With the pictures set aside, return the lines below exactly, beginning at the first and ending at the line containing "### | Question".

<<<<

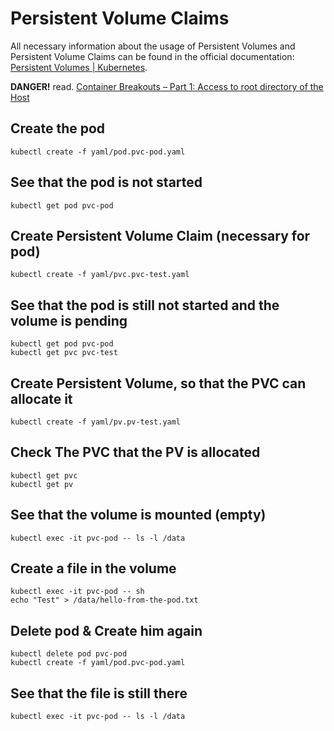 # Persistent Volume Claims

All necessary information about the usage of Persistent Volumes and Persistent Volume Claims can be found in the official documentation: [Persistent Volumes | Kubernetes](https://kubernetes.io/docs/concepts/storage/persistent-volumes/). 


**DANGER!** read. [Container Breakouts – Part 1: Access to root directory of the Host](https://blog.nody.cc/posts/container-breakouts-part1/)

## Create the pod

```
kubectl create -f yaml/pod.pvc-pod.yaml
```

## See that the pod is not started

```
kubectl get pod pvc-pod
```

## Create Persistent Volume Claim (necessary for pod)

```
kubectl create -f yaml/pvc.pvc-test.yaml
```

## See that the pod is still not started and the volume is pending

```
kubectl get pod pvc-pod
kubectl get pvc pvc-test
```

## Create Persistent Volume, so that the PVC can allocate it

```
kubectl create -f yaml/pv.pv-test.yaml
```

## Check The PVC that the PV is allocated

```
kubectl get pvc
kubectl get pv
```

## See that the volume is mounted (empty)

```
kubectl exec -it pvc-pod -- ls -l /data
```

## Create a file in the volume

```
kubectl exec -it pvc-pod -- sh
echo "Test" > /data/hello-from-the-pod.txt
```

## Delete pod & Create him again

```
kubectl delete pod pvc-pod
kubectl create -f yaml/pod.pvc-pod.yaml
```

## See that the file is still there

```
kubectl exec -it pvc-pod -- ls -l /data
```


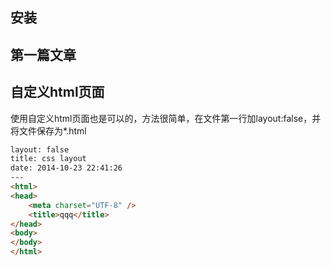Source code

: ## 安装

## 第一篇文章

## 自定义html页面

使用自定义html页面也是可以的，方法很简单，在文件第一行加layout:false，并将文件保存为*.html

```html
layout: false
title: css layout
date: 2014-10-23 22:41:26
---
<html>
<head>
    <meta charset="UTF-8" />
    <title>qqq</title>
</head>
<body>
</body>
</html>
```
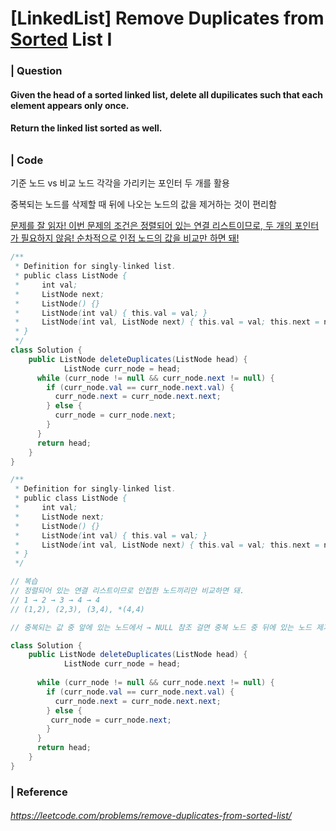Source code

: # [LinkedList] Remove Duplicates from <u>Sorted</u> List I

### | Question 

#### Given the head of a sorted linked list, delete all dupilicates such that each element appears only once. 

#### Return the linked list sorted as well. 

###### 

### | Code

기준 노드 vs 비교 노드 각각을 가리키는 포인터 두 개를 활용 

중복되는 노드를 삭제할 때 뒤에 나오는 노드의 값을 제거하는 것이 편리함

<u>문제를 잘 읽자! 이번 문제의 조건은 정렬되어 있는 연결 리스트이므로, 두 개의 포인터가 필요하지 않음! 순차적으로 인접 노드의 값을 비교만 하면 돼!</u> 

```java
/**
 * Definition for singly-linked list.
 * public class ListNode {
 *     int val;
 *     ListNode next;
 *     ListNode() {}
 *     ListNode(int val) { this.val = val; }
 *     ListNode(int val, ListNode next) { this.val = val; this.next = next; }
 * }
 */
class Solution {
    public ListNode deleteDuplicates(ListNode head) {
			ListNode curr_node = head;
      while (curr_node != null && curr_node.next != null) {
        if (curr_node.val == curr_node.next.val) {
          curr_node.next = curr_node.next.next;
        } else {
          curr_node = curr_node.next;
        }
      }
      return head;
    }
}
```

```java
/**
 * Definition for singly-linked list.
 * public class ListNode {
 *     int val;
 *     ListNode next;
 *     ListNode() {}
 *     ListNode(int val) { this.val = val; }
 *     ListNode(int val, ListNode next) { this.val = val; this.next = next; }
 * }
 */

// 복습 
// 정렬되어 있는 연결 리스트이므로 인접한 노드끼리만 비교하면 돼. 
// 1 → 2 → 3 → 4 → 4 
// (1,2), (2,3), (3,4), *(4,4)

// 중복되는 값 중 앞에 있는 노드에서 → NULL 참조 걸면 중복 노드 중 뒤에 있는 노드 제거 가능 

class Solution {
    public ListNode deleteDuplicates(ListNode head) {
			ListNode curr_node = head; 
      
      while (curr_node != null && curr_node.next != null) {
        if (curr_node.val == curr_node.next.val) {
          curr_node.next = curr_node.next.next;
        } else {
         curr_node = curr_node.next; 
        }
      }
      return head; 
    }
}
```



### | Reference

###### https://leetcode.com/problems/remove-duplicates-from-sorted-list/
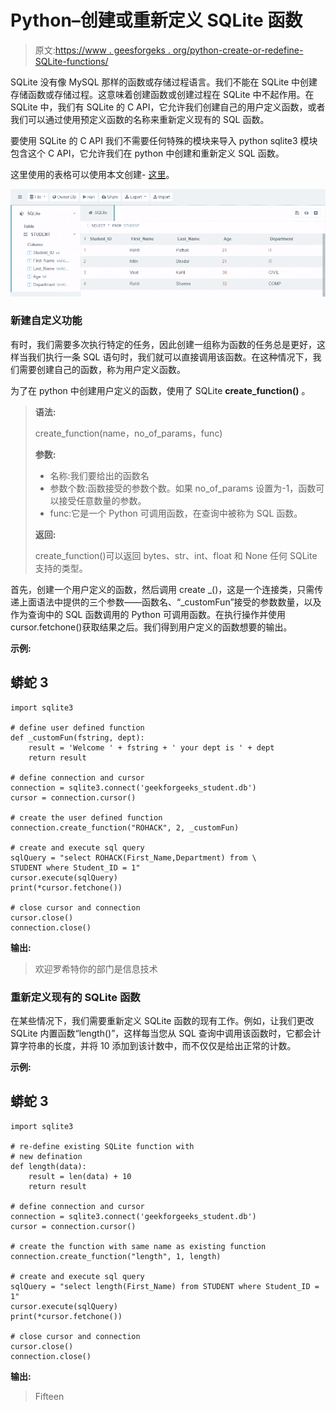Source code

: # Python–创建或重新定义 SQLite 函数

> 原文:[https://www . geesforgeks . org/python-create-or-redefine-SQLite-functions/](https://www.geeksforgeeks.org/python-create-or-redefine-sqlite-functions/)

SQLite 没有像 MySQL 那样的函数或存储过程语言。我们不能在 SQLite 中创建存储函数或存储过程。这意味着创建函数或创建过程在 SQLite 中不起作用。在 SQLite 中，我们有 SQLite 的 C API，它允许我们创建自己的用户定义函数，或者我们可以通过使用预定义函数的名称来重新定义现有的 SQL 函数。

要使用 SQLite 的 C API 我们不需要任何特殊的模块来导入 python sqlite3 模块包含这个 C API，它允许我们在 python 中创建和重新定义 SQL 函数。

这里使用的表格可以使用本文创建- [这里](https://www.geeksforgeeks.org/python-sqlite-where-clause/#:~:text=Let%E2%80%99s%20Creates%20Database%20(geekforgeeks_student.db)%20and%20a%20Table%20(STUDENT).)。

![](img/84a30c1982bd1eca15e17390c6d69411.png)

### **新建**自定义**功能**

有时，我们需要多次执行特定的任务，因此创建一组称为函数的任务总是更好，这样当我们执行一条 SQL 语句时，我们就可以直接调用该函数。在这种情况下，我们需要创建自己的函数，称为用户定义函数。

为了在 python 中创建用户定义的函数，使用了 SQLite **create_function()** 。

> **语法:**
> 
> create_function(name，no_of_params，func)
> 
> **参数:**
> 
> *   名称:我们要给出的函数名
> *   参数个数:函数接受的参数个数。如果 no_of_params 设置为-1，函数可以接受任意数量的参数。
> *   func:它是一个 Python 可调用函数，在查询中被称为 SQL 函数。
> 
> **返回:**
> 
> create_function()可以返回 bytes、str、int、float 和 None 任何 SQLite 支持的类型。

首先，创建一个用户定义的函数，然后调用 create _()，这是一个连接类，只需传递上面语法中提供的三个参数——函数名、“_customFun”接受的参数数量，以及作为查询中的 SQL 函数调用的 Python 可调用函数。在执行操作并使用 cursor.fetchone()获取结果之后。我们得到用户定义的函数想要的输出。

**示例:**

## 蟒蛇 3

```
import sqlite3

# define user defined function
def _customFun(fstring, dept):
    result = 'Welcome ' + fstring + ' your dept is ' + dept
    return result

# define connection and cursor
connection = sqlite3.connect('geekforgeeks_student.db')
cursor = connection.cursor()

# create the user defined function
connection.create_function("ROHACK", 2, _customFun)

# create and execute sql query
sqlQuery = "select ROHACK(First_Name,Department) from \
STUDENT where Student_ID = 1"
cursor.execute(sqlQuery)
print(*cursor.fetchone())

# close cursor and connection
cursor.close()
connection.close()
```

**输出:**

> 欢迎罗希特你的部门是信息技术

### 重新定义现有的 SQLite 函数

在某些情况下，我们需要重新定义 SQLite 函数的现有工作。例如，让我们更改 SQLite 内置函数“length()”，这样每当您从 SQL 查询中调用该函数时，它都会计算字符串的长度，并将 10 添加到该计数中，而不仅仅是给出正常的计数。

**示例:**

## 蟒蛇 3

```
import sqlite3

# re-define existing SQLite function with 
# new defination
def length(data):
    result = len(data) + 10
    return result

# define connection and cursor
connection = sqlite3.connect('geekforgeeks_student.db')
cursor = connection.cursor()

# create the function with same name as existing function
connection.create_function("length", 1, length)

# create and execute sql query
sqlQuery = "select length(First_Name) from STUDENT where Student_ID = 1"
cursor.execute(sqlQuery)
print(*cursor.fetchone())

# close cursor and connection
cursor.close()
connection.close()
```

**输出:**

> Fifteen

>>>>

EXERCISE SOLUTION
 # Persistent Volume Claims

All necessary information about the usage of Persistent Volumes and Persistent Volume Claims can be found in the official documentation: [Persistent Volumes | Kubernetes](https://kubernetes.io/docs/concepts/storage/persistent-volumes/). 


**DANGER!** read. [Container Breakouts – Part 1: Access to root directory of the Host](https://blog.nody.cc/posts/container-breakouts-part1/)

## Create the pod

```
kubectl create -f yaml/pod.pvc-pod.yaml
```

## See that the pod is not started

```
kubectl get pod pvc-pod
```

## Create Persistent Volume Claim (necessary for pod)

```
kubectl create -f yaml/pvc.pvc-test.yaml
```

## See that the pod is still not started and the volume is pending

```
kubectl get pod pvc-pod
kubectl get pvc pvc-test
```

## Create Persistent Volume, so that the PVC can allocate it

```
kubectl create -f yaml/pv.pv-test.yaml
```

## Check The PVC that the PV is allocated

```
kubectl get pvc
kubectl get pv
```

## See that the volume is mounted (empty)

```
kubectl exec -it pvc-pod -- ls -l /data
```

## Create a file in the volume

```
kubectl exec -it pvc-pod -- sh
echo "Test" > /data/hello-from-the-pod.txt
```

## Delete pod & Create him again

```
kubectl delete pod pvc-pod
kubectl create -f yaml/pod.pvc-pod.yaml
```

## See that the file is still there

```
kubectl exec -it pvc-pod -- ls -l /data
```


Source code

: ## 安装

## 第一篇文章

## 自定义html页面

使用自定义html页面也是可以的，方法很简单，在文件第一行加layout:false，并将文件保存为*.html

```html
layout: false
title: css layout
date: 2014-10-23 22:41:26
---
<html>
<head>
    <meta charset="UTF-8" />
    <title>qqq</title>
</head>
<body>
</body>
</html>
```
Source code

: # [LinkedList] Remove Duplicates from <u>Sorted</u> List I

### | Question 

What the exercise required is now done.